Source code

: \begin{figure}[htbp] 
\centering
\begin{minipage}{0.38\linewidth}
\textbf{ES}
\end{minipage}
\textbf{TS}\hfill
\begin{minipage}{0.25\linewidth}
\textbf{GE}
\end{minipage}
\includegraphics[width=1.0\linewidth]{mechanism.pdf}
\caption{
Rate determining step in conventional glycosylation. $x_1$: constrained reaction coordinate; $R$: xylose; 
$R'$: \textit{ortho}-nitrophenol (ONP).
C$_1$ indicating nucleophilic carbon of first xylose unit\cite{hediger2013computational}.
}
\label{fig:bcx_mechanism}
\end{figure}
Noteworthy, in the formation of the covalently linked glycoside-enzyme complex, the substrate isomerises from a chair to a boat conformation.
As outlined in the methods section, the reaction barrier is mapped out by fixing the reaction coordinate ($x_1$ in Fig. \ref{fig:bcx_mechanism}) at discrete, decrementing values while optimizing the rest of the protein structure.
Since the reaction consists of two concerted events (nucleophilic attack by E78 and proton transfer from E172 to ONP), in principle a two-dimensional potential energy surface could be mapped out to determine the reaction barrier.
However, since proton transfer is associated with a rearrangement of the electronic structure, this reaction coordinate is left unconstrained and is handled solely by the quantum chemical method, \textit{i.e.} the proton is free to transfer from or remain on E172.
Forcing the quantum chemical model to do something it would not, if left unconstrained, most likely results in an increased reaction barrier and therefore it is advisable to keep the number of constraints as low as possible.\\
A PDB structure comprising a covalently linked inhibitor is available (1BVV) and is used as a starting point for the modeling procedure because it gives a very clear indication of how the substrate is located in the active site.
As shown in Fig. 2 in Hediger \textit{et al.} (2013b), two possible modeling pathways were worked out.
^^^^
■ **WORK ORDER**
When a line in the listing has the string "textit" in it, return that line.

■ **PROBLEM SOLUTION**
$R'$: \textit{ortho}-nitrophenol (ONP).
However, since proton transfer is associated with a rearrangement of the electronic structure, this reaction coordinate is left unconstrained and is handled solely by the quantum chemical method, \textit{i.e.} the proton is free to transfer from or remain on E172.
As shown in Fig. 2 in Hediger \textit{et al.} (2013b), two possible modeling pathways were worked out.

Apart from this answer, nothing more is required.